- [TASK TO CARRY OUT]
Within the records below, filter for lines carrying the word "research" and copy them.

- [SOURCE DATA]

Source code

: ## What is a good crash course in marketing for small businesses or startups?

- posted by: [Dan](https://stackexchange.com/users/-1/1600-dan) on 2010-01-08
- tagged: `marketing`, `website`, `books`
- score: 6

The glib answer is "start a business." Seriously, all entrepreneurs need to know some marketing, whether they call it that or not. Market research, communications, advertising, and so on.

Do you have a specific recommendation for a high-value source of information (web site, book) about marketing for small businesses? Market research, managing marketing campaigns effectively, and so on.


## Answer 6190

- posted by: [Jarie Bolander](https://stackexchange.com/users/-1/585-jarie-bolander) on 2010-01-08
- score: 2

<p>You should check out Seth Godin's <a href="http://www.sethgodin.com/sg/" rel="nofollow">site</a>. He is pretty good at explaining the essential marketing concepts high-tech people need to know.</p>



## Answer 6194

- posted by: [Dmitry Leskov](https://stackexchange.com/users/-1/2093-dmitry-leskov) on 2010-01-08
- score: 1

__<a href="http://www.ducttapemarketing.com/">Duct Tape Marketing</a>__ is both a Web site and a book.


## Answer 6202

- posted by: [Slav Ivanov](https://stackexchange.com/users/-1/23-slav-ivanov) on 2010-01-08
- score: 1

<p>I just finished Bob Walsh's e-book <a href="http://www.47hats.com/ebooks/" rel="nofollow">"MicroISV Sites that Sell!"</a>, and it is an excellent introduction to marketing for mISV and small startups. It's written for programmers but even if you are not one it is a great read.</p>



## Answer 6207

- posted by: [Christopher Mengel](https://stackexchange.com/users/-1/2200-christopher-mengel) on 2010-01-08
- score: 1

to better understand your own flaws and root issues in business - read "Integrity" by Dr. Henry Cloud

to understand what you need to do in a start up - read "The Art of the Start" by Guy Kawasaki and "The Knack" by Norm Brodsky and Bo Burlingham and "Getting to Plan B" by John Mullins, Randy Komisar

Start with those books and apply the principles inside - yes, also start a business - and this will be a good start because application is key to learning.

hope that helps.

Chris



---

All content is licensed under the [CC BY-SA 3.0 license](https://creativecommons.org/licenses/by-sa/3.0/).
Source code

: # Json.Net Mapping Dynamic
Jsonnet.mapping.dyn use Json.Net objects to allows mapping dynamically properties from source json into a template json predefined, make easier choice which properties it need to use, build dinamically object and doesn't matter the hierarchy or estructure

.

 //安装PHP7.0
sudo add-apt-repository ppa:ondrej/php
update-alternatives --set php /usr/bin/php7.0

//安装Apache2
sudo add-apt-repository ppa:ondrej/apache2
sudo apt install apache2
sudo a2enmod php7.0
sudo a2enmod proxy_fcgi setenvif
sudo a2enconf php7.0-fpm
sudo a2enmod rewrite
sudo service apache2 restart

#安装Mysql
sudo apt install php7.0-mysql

- [REPLY TO THE EXERCISE]
The glib answer is "start a business." Seriously, all entrepreneurs need to know some marketing, whether they call it that or not. Market research, communications, advertising, and so on.
Do you have a specific recommendation for a high-value source of information (web site, book) about marketing for small businesses? Market research, managing marketing campaigns effectively, and so on.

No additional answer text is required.